Data items:
::::::::

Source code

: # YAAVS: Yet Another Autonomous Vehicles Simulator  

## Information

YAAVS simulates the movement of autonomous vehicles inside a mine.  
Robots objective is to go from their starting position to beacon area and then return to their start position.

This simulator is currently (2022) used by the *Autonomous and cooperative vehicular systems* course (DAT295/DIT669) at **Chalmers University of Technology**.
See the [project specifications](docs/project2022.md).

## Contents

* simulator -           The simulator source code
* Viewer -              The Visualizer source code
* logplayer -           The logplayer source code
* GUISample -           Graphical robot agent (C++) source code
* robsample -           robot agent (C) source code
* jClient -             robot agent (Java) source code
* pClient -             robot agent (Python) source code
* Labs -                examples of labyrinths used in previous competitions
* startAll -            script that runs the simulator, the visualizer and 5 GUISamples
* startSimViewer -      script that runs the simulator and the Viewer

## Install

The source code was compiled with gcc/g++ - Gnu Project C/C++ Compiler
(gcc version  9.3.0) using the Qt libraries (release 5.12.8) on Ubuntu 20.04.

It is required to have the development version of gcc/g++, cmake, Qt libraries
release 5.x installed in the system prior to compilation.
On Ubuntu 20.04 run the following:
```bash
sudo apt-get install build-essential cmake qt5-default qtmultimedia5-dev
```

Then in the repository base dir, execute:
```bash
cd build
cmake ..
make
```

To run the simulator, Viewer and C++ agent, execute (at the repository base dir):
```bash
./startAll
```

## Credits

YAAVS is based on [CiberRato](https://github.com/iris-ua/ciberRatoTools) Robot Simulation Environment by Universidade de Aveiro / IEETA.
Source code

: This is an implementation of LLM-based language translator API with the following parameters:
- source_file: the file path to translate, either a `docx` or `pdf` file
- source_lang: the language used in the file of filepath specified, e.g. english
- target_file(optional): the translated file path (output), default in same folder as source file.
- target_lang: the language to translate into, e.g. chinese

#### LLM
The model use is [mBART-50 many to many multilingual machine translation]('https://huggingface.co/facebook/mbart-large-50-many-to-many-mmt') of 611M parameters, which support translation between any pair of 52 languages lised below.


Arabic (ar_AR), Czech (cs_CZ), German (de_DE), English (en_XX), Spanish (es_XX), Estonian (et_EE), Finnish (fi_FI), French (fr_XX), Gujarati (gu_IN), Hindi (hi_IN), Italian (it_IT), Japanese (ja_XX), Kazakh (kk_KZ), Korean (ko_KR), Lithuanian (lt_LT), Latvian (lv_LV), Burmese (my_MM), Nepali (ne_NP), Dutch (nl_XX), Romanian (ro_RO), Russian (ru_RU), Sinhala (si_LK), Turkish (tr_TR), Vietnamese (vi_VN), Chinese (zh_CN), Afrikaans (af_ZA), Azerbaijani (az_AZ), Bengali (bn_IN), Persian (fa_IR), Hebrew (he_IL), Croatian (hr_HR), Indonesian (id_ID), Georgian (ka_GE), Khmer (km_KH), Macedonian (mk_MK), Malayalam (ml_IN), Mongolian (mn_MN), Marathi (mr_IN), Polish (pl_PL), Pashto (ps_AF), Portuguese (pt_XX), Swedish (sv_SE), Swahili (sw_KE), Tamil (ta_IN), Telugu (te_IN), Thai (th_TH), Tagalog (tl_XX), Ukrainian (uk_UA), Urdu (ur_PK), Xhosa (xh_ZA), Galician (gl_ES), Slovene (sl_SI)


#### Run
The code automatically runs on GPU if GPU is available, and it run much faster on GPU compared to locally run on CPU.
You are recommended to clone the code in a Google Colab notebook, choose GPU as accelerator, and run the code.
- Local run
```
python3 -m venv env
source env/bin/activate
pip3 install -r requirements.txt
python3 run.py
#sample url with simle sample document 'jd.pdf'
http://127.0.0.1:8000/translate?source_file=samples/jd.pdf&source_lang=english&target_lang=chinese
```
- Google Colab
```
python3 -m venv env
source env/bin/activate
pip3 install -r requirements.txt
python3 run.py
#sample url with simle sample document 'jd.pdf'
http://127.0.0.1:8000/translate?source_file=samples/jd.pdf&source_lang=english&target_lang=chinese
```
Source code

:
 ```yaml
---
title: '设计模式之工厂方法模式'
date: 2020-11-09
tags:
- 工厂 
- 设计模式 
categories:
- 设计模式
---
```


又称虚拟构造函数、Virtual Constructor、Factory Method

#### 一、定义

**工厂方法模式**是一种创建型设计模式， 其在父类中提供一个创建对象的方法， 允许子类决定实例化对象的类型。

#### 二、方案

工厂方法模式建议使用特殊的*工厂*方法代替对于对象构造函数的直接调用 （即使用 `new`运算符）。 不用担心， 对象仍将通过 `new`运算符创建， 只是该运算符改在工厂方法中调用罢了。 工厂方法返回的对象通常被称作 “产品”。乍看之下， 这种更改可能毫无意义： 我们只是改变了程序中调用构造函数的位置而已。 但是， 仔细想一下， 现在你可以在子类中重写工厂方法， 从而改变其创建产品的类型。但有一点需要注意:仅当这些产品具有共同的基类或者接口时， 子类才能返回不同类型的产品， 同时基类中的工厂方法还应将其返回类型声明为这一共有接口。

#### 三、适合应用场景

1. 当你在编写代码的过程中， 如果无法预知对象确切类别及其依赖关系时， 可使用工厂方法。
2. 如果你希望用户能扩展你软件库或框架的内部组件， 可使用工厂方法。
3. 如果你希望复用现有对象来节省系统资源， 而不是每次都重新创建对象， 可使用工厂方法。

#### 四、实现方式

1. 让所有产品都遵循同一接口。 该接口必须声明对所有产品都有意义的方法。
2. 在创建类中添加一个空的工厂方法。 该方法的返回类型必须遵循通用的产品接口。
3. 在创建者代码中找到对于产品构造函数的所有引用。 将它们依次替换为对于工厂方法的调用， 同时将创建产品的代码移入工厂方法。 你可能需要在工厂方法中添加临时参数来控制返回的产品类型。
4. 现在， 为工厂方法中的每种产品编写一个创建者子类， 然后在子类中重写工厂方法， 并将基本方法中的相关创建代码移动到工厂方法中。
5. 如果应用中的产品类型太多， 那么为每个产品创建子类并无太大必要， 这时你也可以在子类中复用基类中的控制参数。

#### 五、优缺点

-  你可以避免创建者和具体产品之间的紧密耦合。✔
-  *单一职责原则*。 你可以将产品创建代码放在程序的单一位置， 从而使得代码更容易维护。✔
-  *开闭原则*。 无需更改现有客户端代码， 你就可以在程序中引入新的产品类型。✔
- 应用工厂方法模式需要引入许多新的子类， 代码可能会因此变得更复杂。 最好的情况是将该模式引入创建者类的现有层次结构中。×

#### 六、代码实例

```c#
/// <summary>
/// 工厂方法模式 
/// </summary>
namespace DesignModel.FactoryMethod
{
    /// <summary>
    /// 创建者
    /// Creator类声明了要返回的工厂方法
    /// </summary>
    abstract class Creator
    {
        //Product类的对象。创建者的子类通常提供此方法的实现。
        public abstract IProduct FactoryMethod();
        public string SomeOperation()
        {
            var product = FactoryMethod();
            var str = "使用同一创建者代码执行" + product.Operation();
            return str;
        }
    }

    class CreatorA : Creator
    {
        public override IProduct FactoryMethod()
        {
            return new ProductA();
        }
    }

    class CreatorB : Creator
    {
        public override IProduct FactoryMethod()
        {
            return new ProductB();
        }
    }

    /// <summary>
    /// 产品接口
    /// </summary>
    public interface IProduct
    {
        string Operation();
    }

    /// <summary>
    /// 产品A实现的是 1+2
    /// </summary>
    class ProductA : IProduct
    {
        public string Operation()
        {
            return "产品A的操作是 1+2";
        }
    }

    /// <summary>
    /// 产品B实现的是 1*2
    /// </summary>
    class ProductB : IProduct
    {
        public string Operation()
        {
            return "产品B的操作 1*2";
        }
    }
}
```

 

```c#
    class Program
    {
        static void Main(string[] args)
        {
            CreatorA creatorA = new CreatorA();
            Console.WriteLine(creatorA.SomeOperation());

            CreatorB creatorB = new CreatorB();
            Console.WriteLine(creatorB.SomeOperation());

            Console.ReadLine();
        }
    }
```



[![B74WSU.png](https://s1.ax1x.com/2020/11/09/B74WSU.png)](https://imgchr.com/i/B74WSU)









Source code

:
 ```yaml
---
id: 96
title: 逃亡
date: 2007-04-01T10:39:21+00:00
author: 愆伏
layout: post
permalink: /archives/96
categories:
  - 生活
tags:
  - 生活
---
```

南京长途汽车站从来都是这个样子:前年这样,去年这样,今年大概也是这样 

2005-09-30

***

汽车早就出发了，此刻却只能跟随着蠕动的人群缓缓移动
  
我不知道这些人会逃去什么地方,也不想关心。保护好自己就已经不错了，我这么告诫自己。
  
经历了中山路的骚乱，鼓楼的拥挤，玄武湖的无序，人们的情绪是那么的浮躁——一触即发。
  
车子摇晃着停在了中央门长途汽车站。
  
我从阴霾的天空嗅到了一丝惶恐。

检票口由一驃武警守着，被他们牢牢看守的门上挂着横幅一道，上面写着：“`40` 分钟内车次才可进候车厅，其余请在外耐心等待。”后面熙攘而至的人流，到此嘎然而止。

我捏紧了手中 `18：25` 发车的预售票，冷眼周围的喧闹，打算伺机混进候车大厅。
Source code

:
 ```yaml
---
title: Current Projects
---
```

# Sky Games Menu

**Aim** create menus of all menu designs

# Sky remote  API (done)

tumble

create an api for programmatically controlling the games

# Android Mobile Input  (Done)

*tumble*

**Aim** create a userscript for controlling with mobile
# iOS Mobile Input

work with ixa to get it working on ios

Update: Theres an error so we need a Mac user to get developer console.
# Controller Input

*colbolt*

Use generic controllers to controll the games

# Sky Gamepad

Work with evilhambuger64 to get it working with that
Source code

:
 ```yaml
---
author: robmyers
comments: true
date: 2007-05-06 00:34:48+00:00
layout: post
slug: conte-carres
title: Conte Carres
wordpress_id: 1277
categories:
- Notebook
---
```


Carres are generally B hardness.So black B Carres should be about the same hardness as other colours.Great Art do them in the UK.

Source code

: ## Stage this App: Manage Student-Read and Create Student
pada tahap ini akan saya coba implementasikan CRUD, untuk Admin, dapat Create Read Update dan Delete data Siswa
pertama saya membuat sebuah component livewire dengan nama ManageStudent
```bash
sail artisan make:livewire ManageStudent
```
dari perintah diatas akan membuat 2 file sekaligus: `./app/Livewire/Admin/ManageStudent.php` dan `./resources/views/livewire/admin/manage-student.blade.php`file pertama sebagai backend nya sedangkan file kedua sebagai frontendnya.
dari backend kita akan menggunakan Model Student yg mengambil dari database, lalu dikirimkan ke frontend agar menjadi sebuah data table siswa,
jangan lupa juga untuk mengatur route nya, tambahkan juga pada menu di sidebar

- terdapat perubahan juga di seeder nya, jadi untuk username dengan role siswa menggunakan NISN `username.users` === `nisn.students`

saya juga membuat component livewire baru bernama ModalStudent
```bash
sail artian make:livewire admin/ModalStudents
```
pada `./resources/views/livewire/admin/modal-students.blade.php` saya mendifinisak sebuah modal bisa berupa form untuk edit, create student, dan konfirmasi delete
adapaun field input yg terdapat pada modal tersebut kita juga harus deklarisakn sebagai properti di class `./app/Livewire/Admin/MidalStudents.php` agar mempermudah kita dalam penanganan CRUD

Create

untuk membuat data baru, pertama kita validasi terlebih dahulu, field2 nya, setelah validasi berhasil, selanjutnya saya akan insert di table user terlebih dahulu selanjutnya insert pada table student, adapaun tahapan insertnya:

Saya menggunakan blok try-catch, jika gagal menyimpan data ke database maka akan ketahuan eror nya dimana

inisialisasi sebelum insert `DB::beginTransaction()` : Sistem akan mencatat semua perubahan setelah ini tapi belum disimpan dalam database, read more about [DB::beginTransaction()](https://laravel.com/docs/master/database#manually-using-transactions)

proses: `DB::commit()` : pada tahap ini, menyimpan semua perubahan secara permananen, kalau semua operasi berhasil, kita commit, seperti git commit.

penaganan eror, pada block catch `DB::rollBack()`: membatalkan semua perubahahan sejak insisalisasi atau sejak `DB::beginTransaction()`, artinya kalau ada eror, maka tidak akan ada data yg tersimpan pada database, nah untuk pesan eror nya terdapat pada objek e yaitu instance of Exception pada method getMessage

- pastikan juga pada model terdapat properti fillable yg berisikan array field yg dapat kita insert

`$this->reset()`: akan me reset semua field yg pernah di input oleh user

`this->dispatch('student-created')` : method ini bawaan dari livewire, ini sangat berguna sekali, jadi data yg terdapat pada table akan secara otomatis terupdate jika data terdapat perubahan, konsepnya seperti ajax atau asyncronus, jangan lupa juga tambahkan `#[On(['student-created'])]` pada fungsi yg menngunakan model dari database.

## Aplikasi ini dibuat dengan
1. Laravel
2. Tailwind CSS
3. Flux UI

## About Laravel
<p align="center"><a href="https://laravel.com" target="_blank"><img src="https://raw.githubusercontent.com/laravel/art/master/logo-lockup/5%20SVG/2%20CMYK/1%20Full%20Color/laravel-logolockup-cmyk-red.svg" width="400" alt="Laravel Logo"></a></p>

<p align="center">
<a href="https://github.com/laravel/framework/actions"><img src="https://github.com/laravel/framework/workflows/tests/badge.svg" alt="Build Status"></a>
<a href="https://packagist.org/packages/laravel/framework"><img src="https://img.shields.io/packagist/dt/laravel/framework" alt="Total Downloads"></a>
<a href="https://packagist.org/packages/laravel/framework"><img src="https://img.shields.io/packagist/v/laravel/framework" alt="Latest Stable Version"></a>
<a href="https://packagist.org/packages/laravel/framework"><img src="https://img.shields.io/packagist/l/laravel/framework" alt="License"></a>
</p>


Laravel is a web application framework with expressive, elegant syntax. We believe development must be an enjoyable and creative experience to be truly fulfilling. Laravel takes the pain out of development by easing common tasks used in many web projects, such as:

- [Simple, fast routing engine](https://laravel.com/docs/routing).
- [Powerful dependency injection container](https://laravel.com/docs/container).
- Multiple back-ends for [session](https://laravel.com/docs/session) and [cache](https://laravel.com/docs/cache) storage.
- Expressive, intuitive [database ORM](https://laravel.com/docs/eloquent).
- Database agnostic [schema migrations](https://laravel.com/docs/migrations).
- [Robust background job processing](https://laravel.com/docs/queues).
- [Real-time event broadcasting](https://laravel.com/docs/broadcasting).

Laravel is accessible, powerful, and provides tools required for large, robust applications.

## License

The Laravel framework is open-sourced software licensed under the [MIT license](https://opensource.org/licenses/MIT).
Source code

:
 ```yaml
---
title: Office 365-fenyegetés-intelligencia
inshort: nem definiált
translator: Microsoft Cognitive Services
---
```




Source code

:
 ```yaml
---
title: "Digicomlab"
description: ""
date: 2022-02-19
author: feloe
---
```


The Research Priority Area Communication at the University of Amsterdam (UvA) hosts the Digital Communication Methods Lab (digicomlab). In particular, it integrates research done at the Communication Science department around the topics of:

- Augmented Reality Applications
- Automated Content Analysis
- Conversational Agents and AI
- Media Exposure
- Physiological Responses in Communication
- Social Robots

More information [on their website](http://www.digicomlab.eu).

::::::::

Your answer should be all lines from the data that contain "Communication".

The Research Priority Area Communication at the University of Amsterdam (UvA) hosts the Digital Communication Methods Lab (digicomlab). In particular, it integrates research done at the Communication Science department around the topics of:
- Physiological Responses in Communication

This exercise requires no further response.